November 1st, 2007


internet forum drama!

the forum still has about 80 active members, but it's not what it used to be, so a month ago I re-organized. I got rid of the forums that people weren't posting much in, that's the big thing. I HATE sites that have 30 forum topics, and you have to shuffle through the dead ones to figure out where the discussion in. I mean, let's say you've got a Music forum that hasn't had a new thread in two weeks, and PollySue wants to post a thread about her new favorite album. If she posts it in the Miscellaneous topic, people will ask her why she couldn't figure out it should be in Music. If she posts it in Music, it'll get no replies because people aren't looking in music. So what happens? more often than not, she just doesn't post it.

this is a public service announcement, people. if you run a forum, slim down the topics. They only get in your way.

So anyway my re-organizing meant I had to re-organize the moderators, and that's always fun. A few years ago we just had one GROUP of moderators, they were a roving band that controlled everything, and it created this major us vs. them thing between the mods and the non-mods (of course, moderators didn't see a problem with this). So I changed things up: each moderator got one forum. Each forum had 2-3 moderators. This has worked out pretty well.

When I got rid of forums, I only kept the moderators who were actually posting, and this set up even more fabulous anger. The ones who lost their jobs were mad that I didn't warn them beforehand. Most acted shocked to learn that I expected moderators to post. I mean granted, there are lots of other things I have moderators on the forum do... approve guestbook entries, activate new members, discuss new ideas in the mod forum. But I don't see those things as the #1 priority.

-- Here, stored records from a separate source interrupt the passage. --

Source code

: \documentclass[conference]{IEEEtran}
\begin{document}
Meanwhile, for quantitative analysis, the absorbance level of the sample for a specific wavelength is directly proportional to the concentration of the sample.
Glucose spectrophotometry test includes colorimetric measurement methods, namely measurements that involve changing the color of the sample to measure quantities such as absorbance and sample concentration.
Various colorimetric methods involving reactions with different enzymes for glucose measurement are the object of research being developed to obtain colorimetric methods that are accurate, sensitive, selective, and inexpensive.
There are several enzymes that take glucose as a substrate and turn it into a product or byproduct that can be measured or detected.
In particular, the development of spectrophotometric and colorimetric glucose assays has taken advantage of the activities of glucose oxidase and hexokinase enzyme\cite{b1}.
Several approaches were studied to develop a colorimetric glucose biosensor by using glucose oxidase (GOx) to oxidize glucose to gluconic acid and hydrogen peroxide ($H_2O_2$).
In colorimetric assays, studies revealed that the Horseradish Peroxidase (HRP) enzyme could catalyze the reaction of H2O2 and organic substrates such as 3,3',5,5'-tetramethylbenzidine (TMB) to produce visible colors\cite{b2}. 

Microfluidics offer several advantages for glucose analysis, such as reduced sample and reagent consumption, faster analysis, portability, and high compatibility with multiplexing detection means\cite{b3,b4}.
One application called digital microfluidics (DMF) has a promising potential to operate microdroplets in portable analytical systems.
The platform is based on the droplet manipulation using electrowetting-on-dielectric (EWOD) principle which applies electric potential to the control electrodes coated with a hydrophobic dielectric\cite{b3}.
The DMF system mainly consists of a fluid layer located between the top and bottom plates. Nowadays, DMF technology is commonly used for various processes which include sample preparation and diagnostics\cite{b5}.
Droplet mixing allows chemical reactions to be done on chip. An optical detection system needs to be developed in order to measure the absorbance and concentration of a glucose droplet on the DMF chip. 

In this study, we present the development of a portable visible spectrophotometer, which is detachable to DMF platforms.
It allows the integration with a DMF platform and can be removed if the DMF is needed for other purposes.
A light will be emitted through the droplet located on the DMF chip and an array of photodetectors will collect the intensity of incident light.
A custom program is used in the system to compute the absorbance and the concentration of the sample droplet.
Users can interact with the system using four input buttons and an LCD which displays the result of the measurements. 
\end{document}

I also think they should post. Not much... the minimum requirements are 2% of your forum's post (that's 5-10 per month) and 20 overall posts in a given month. Minimum. People knew I looked at statistics, but I think they assumed that I only used those as an indicator of logging in, so when I asked people to post more they all said, "It's fine! I'm still logging in!"

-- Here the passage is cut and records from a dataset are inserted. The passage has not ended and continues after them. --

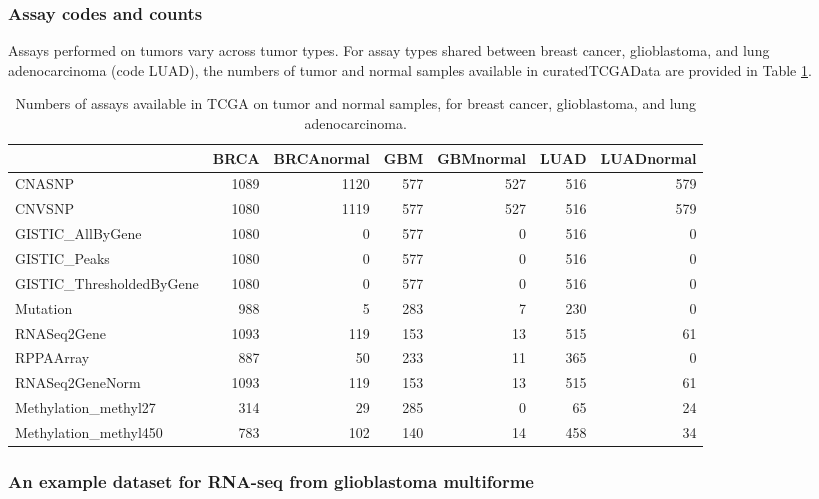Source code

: \documentclass[]{article}
\begin{document}
\hypertarget{assay-codes-and-counts}{%
\subsubsection{Assay codes and counts}\label{assay-codes-and-counts}}

Assays performed on tumors vary across tumor types. For assay
types shared between
breast cancer, glioblastoma, and lung adenocarcinoma (code LUAD),
the numbers of tumor and normal samples available in curatedTCGAData
are provided in Table \ref{tab:tab-doassc}.

\begin{table}

\caption{\label{tab:tab-doassc}Numbers of assays available in TCGA on tumor and normal samples,
for breast cancer, glioblastoma, and lung adenocarcinoma.}
\centering
\begin{tabular}[t]{lrrrrrr}
\toprule
  & BRCA & BRCAnormal & GBM & GBMnormal & LUAD & LUADnormal\\
\midrule
CNASNP & 1089 & 1120 & 577 & 527 & 516 & 579\\
CNVSNP & 1080 & 1119 & 577 & 527 & 516 & 579\\
GISTIC\_AllByGene & 1080 & 0 & 577 & 0 & 516 & 0\\
GISTIC\_Peaks & 1080 & 0 & 577 & 0 & 516 & 0\\
GISTIC\_ThresholdedByGene & 1080 & 0 & 577 & 0 & 516 & 0\\
\addlinespace
Mutation & 988 & 5 & 283 & 7 & 230 & 0\\
RNASeq2Gene & 1093 & 119 & 153 & 13 & 515 & 61\\
RPPAArray & 887 & 50 & 233 & 11 & 365 & 0\\
RNASeq2GeneNorm & 1093 & 119 & 153 & 13 & 515 & 61\\
Methylation\_methyl27 & 314 & 29 & 285 & 0 & 65 & 24\\
\addlinespace
Methylation\_methyl450 & 783 & 102 & 140 & 14 & 458 & 34\\
\bottomrule
\end{tabular}
\end{table}

\hypertarget{an-example-dataset-for-rna-seq-from-glioblastoma-multiforme}{%
\subsubsection{An example dataset for RNA-seq from glioblastoma multiforme}\label{an-example-dataset-for-rna-seq-from-glioblastoma-multiforme}}
\end{document}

So now about half of them are mad at me, saying I'm doing horrible things to the forum, because I want to give some new people a chance to moderate and refuse to keep the inactive members around just because they've, well, stuck around. I mean, isn't the purpose of a forum to discuss things? I've been a member of forums where the moderators don't post, they keep their jobs because they're "insiders". It makes new members feel like they'll never belong. Or, if you do promote people, it just looks like your forum has 100 moderators and non-moderators are freaks nobody likes.

The funny thing... I have the same philosophy at work: no free jobs. I'm in charge of this women's group, and once a month we shuffle all the members into small breakout groups. If you're on my planning committee, you're the organizer for your small group (if there's no planning committee rep, the organizer is assigned at random). I've had people complain about this, saying that if they go to meetings, they shouldn't have to organize the small groups. Or they've asked to participate, but only if they NEVER have to organize. But so far the system has worked great. It helped slim my planning committee down to the enthusiastic people, and gave them a sense of leadership in the group since they're actually involved. It's forced people to step up.

this'll sound insane, but I think managing a forum with 1,500 members has totally helped me manage people outside of the internet. it teaches you to make decisions. delegate. understand people's quirks. the moderators are all pissed off now, but you know what's funny? They're posting again. I'm not saying I'm perfect. But I don't think we would have made it this far if I wasn't at least good.